Considering that, (i) in accordance with the Notice of Material Fact published
on August 25, 2004, the Company commenced, with respect to holders of preferred
shares issued by TCO a voluntary public tender offer for the purchase of up to
84,252,534,000 preferred shares, and (ii) the number of shares tendered in the
auction for the VTO exceeded the maximum number to be acquired by the Company,
each shareholder that tendered shares in the VTO will have, for each share
tendered, due to a pro rata allocation, 0.5547 preferred shares issued by TCO
acquired by the Company.
After settlement of the purchase of shares in the VTO, it is expected that
there will be approximately 24,089,716 outstanding American Depositary Shares
("ADSs") representing preferred shares of TCO, based on available information.
Assuming the full settlement of the VTO, under the terms of the applicable
Publication (Edital), (1) the net debt of the Company will increase by up to
R$902.0 million (nine hundred two million Reais) and (2) the number of
preferred shares of capital stock of TCO held by TCP and by persons directly
and indirectly linked to TCP 84,252,534 preferred shares, representing 32.76%
of the total preferred shares and representing an increase from 28.86% to
50.65% of the ownership interest of the Company in the total capital stock of
TCO. The objective of this acquisition is to increase the ownership interest of
the Company in the capital stock of TCO, there being no intention, at this
moment, of acquiring additional shares issued by TCO, or any agreement or
contract in this regard, or that govern the right to vote at TCO.

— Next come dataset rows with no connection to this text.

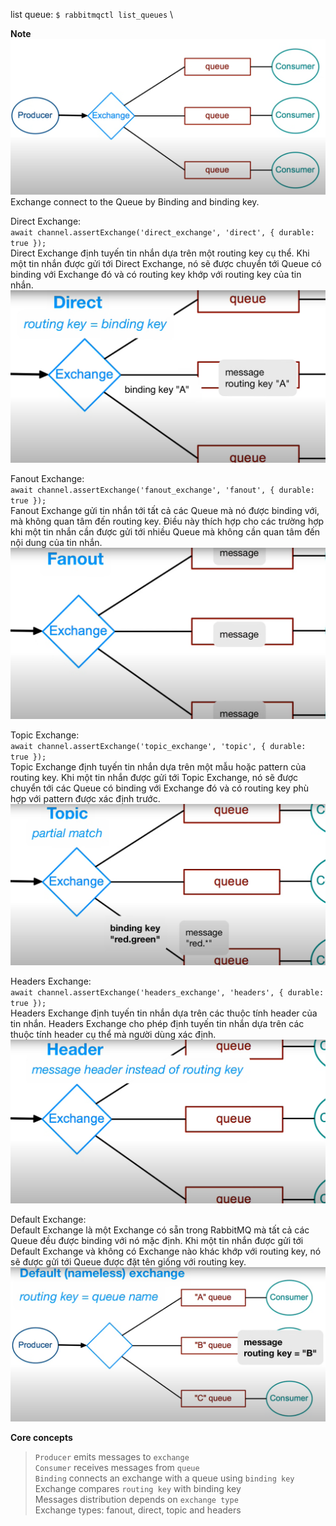 list queue: `$ rabbitmqctl list_queues` \

**Note**
![AMQP Architecture](./assets/images/AMQP.png)
Exchange connect to the Queue by Binding and binding key.


Direct Exchange: \
`await channel.assertExchange('direct_exchange', 'direct', { durable: true });` \
Direct Exchange định tuyến tin nhắn dựa trên một routing key cụ thể.
Khi một tin nhắn được gửi tới Direct Exchange, nó sẽ được chuyển tới Queue có binding với Exchange đó và có routing key khớp với routing key của tin nhắn.
![Direct exchange](./assets/images/directex.png)

Fanout Exchange: \
`await channel.assertExchange('fanout_exchange', 'fanout', { durable: true });` \
Fanout Exchange gửi tin nhắn tới tất cả các Queue mà nó được binding với, mà không quan tâm đến routing key.
Điều này thích hợp cho các trường hợp khi một tin nhắn cần được gửi tới nhiều Queue mà không cần quan tâm đến nội dung của tin nhắn.
![Topic exchange](./assets/images/fanoutex.png)

Topic Exchange: \
`await channel.assertExchange('topic_exchange', 'topic', { durable: true });` \
Topic Exchange định tuyến tin nhắn dựa trên một mẫu hoặc pattern của routing key.
Khi một tin nhắn được gửi tới Topic Exchange, nó sẽ được chuyển tới các Queue có binding với Exchange đó và có routing key phù hợp với pattern được xác định trước.
![Topic exchange](./assets/images/topicex.png)

Headers Exchange: \
`await channel.assertExchange('headers_exchange', 'headers', { durable: true });` \
Headers Exchange định tuyến tin nhắn dựa trên các thuộc tính header của tin nhắn.
Headers Exchange cho phép định tuyến tin nhắn dựa trên các thuộc tính header cụ thể mà người dùng xác định.
![Headers exchange](./assets/images/headerex.png)

Default Exchange: \
Default Exchange là một Exchange có sẵn trong RabbitMQ mà tất cả các Queue đều được binding với nó mặc định.
Khi một tin nhắn được gửi tới Default Exchange và không có Exchange nào khác khớp với routing key, nó sẽ được gửi tới Queue được đặt tên giống với routing key.
![Default exchange](./assets/images/default.png)

**Core concepts**
>`Producer` emits messages to `exchange` \
>`Consumer` receives messages from `queue` \
>`Binding` connects an exchange with a queue using `binding key` \
>Exchange compares `routing key` with binding key \
>Messages distribution depends on `exchange type` \
>Exchange types: fanout, direct, topic and headers

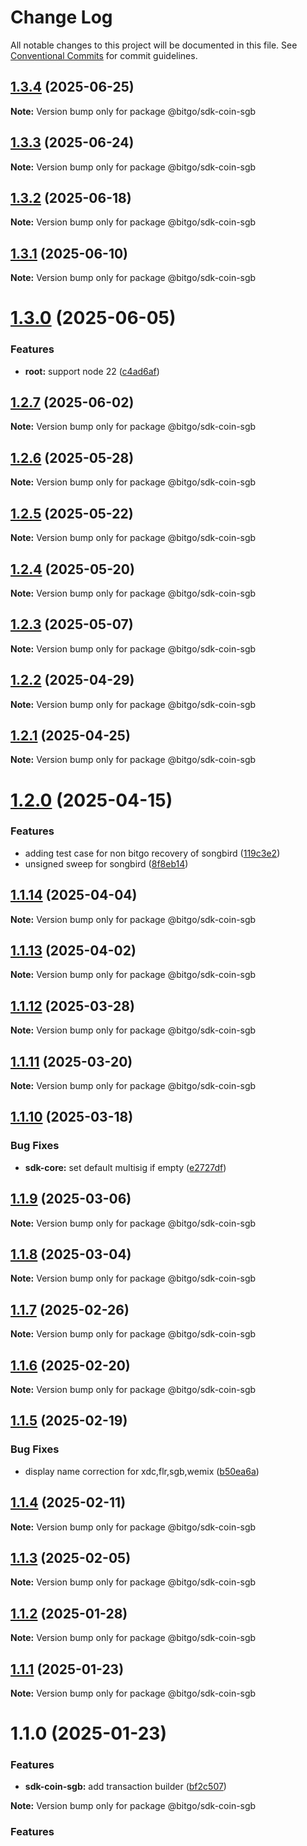 # Change Log

All notable changes to this project will be documented in this file.
See [Conventional Commits](https://conventionalcommits.org) for commit guidelines.

## [1.3.4](https://github.com/BitGo/BitGoJS/compare/@bitgo/sdk-coin-sgb@1.3.3...@bitgo/sdk-coin-sgb@1.3.4) (2025-06-25)

**Note:** Version bump only for package @bitgo/sdk-coin-sgb

## [1.3.3](https://github.com/BitGo/BitGoJS/compare/@bitgo/sdk-coin-sgb@1.3.2...@bitgo/sdk-coin-sgb@1.3.3) (2025-06-24)

**Note:** Version bump only for package @bitgo/sdk-coin-sgb

## [1.3.2](https://github.com/BitGo/BitGoJS/compare/@bitgo/sdk-coin-sgb@1.3.1...@bitgo/sdk-coin-sgb@1.3.2) (2025-06-18)

**Note:** Version bump only for package @bitgo/sdk-coin-sgb

## [1.3.1](https://github.com/BitGo/BitGoJS/compare/@bitgo/sdk-coin-sgb@1.3.0...@bitgo/sdk-coin-sgb@1.3.1) (2025-06-10)

**Note:** Version bump only for package @bitgo/sdk-coin-sgb

# [1.3.0](https://github.com/BitGo/BitGoJS/compare/@bitgo/sdk-coin-sgb@1.2.7...@bitgo/sdk-coin-sgb@1.3.0) (2025-06-05)

### Features

- **root:** support node 22 ([c4ad6af](https://github.com/BitGo/BitGoJS/commit/c4ad6af2e8896221417c303f0f6b84652b493216))

## [1.2.7](https://github.com/BitGo/BitGoJS/compare/@bitgo/sdk-coin-sgb@1.2.6...@bitgo/sdk-coin-sgb@1.2.7) (2025-06-02)

**Note:** Version bump only for package @bitgo/sdk-coin-sgb

## [1.2.6](https://github.com/BitGo/BitGoJS/compare/@bitgo/sdk-coin-sgb@1.2.5...@bitgo/sdk-coin-sgb@1.2.6) (2025-05-28)

**Note:** Version bump only for package @bitgo/sdk-coin-sgb

## [1.2.5](https://github.com/BitGo/BitGoJS/compare/@bitgo/sdk-coin-sgb@1.2.4...@bitgo/sdk-coin-sgb@1.2.5) (2025-05-22)

**Note:** Version bump only for package @bitgo/sdk-coin-sgb

## [1.2.4](https://github.com/BitGo/BitGoJS/compare/@bitgo/sdk-coin-sgb@1.2.3...@bitgo/sdk-coin-sgb@1.2.4) (2025-05-20)

**Note:** Version bump only for package @bitgo/sdk-coin-sgb

## [1.2.3](https://github.com/BitGo/BitGoJS/compare/@bitgo/sdk-coin-sgb@1.2.2...@bitgo/sdk-coin-sgb@1.2.3) (2025-05-07)

**Note:** Version bump only for package @bitgo/sdk-coin-sgb

## [1.2.2](https://github.com/BitGo/BitGoJS/compare/@bitgo/sdk-coin-sgb@1.2.1...@bitgo/sdk-coin-sgb@1.2.2) (2025-04-29)

**Note:** Version bump only for package @bitgo/sdk-coin-sgb

## [1.2.1](https://github.com/BitGo/BitGoJS/compare/@bitgo/sdk-coin-sgb@1.2.0...@bitgo/sdk-coin-sgb@1.2.1) (2025-04-25)

**Note:** Version bump only for package @bitgo/sdk-coin-sgb

# [1.2.0](https://github.com/BitGo/BitGoJS/compare/@bitgo/sdk-coin-sgb@1.1.14...@bitgo/sdk-coin-sgb@1.2.0) (2025-04-15)

### Features

- adding test case for non bitgo recovery of songbird ([119c3e2](https://github.com/BitGo/BitGoJS/commit/119c3e242673864fa2fa3d2ce05d5b9e55345d2d))
- unsigned sweep for songbird ([8f8eb14](https://github.com/BitGo/BitGoJS/commit/8f8eb1453630255940a1e7ebcbaa9d0ae4df13ec))

## [1.1.14](https://github.com/BitGo/BitGoJS/compare/@bitgo/sdk-coin-sgb@1.1.13...@bitgo/sdk-coin-sgb@1.1.14) (2025-04-04)

**Note:** Version bump only for package @bitgo/sdk-coin-sgb

## [1.1.13](https://github.com/BitGo/BitGoJS/compare/@bitgo/sdk-coin-sgb@1.1.12...@bitgo/sdk-coin-sgb@1.1.13) (2025-04-02)

**Note:** Version bump only for package @bitgo/sdk-coin-sgb

## [1.1.12](https://github.com/BitGo/BitGoJS/compare/@bitgo/sdk-coin-sgb@1.1.11...@bitgo/sdk-coin-sgb@1.1.12) (2025-03-28)

**Note:** Version bump only for package @bitgo/sdk-coin-sgb

## [1.1.11](https://github.com/BitGo/BitGoJS/compare/@bitgo/sdk-coin-sgb@1.1.10...@bitgo/sdk-coin-sgb@1.1.11) (2025-03-20)

**Note:** Version bump only for package @bitgo/sdk-coin-sgb

## [1.1.10](https://github.com/BitGo/BitGoJS/compare/@bitgo/sdk-coin-sgb@1.1.9...@bitgo/sdk-coin-sgb@1.1.10) (2025-03-18)

### Bug Fixes

- **sdk-core:** set default multisig if empty ([e2727df](https://github.com/BitGo/BitGoJS/commit/e2727dfc89dd314a607b737e761e5eff824606af))

## [1.1.9](https://github.com/BitGo/BitGoJS/compare/@bitgo/sdk-coin-sgb@1.1.8...@bitgo/sdk-coin-sgb@1.1.9) (2025-03-06)

**Note:** Version bump only for package @bitgo/sdk-coin-sgb

## [1.1.8](https://github.com/BitGo/BitGoJS/compare/@bitgo/sdk-coin-sgb@1.1.5...@bitgo/sdk-coin-sgb@1.1.8) (2025-03-04)

**Note:** Version bump only for package @bitgo/sdk-coin-sgb

## [1.1.7](https://github.com/BitGo/BitGoJS/compare/@bitgo/sdk-coin-sgb@1.1.5...@bitgo/sdk-coin-sgb@1.1.7) (2025-02-26)

**Note:** Version bump only for package @bitgo/sdk-coin-sgb

## [1.1.6](https://github.com/BitGo/BitGoJS/compare/@bitgo/sdk-coin-sgb@1.1.5...@bitgo/sdk-coin-sgb@1.1.6) (2025-02-20)

**Note:** Version bump only for package @bitgo/sdk-coin-sgb

## [1.1.5](https://github.com/BitGo/BitGoJS/compare/@bitgo/sdk-coin-sgb@1.1.4...@bitgo/sdk-coin-sgb@1.1.5) (2025-02-19)

### Bug Fixes

- display name correction for xdc,flr,sgb,wemix ([b50ea6a](https://github.com/BitGo/BitGoJS/commit/b50ea6ad6723e755ac8e5c61380ffe5735d74a4b))

## [1.1.4](https://github.com/BitGo/BitGoJS/compare/@bitgo/sdk-coin-sgb@1.1.3...@bitgo/sdk-coin-sgb@1.1.4) (2025-02-11)

**Note:** Version bump only for package @bitgo/sdk-coin-sgb

## [1.1.3](https://github.com/BitGo/BitGoJS/compare/@bitgo/sdk-coin-sgb@1.1.2...@bitgo/sdk-coin-sgb@1.1.3) (2025-02-05)

**Note:** Version bump only for package @bitgo/sdk-coin-sgb

## [1.1.2](https://github.com/BitGo/BitGoJS/compare/@bitgo/sdk-coin-sgb@1.1.1...@bitgo/sdk-coin-sgb@1.1.2) (2025-01-28)

**Note:** Version bump only for package @bitgo/sdk-coin-sgb

## [1.1.1](https://github.com/BitGo/BitGoJS/compare/@bitgo/sdk-coin-sgb@1.1.0...@bitgo/sdk-coin-sgb@1.1.1) (2025-01-23)

**Note:** Version bump only for package @bitgo/sdk-coin-sgb

# 1.1.0 (2025-01-23)

### Features

- **sdk-coin-sgb:** add transaction builder ([bf2c507](https://github.com/BitGo/BitGoJS/commit/bf2c5079913e9cd3730a9b19e81a704f1db7e211))

**Note:** Version bump only for package @bitgo/sdk-coin-sgb

### Features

The Board of Directors of the Company has approved the proposal of the Board of
Executive Officers for an increase in capital stock, within the limit of the
capital authorized, based on the following justifications:
* the Company desires to reduce its level of net debt and its financial
costs, as well as to provide financial flexibility and flexibility for
its investment program; and
* as a result of the VTO, as mentioned above, the net debt of the
Company, assuming the full settlement of the VTO, will increase by up
to R$902.0 million (nine hundred two million Reais).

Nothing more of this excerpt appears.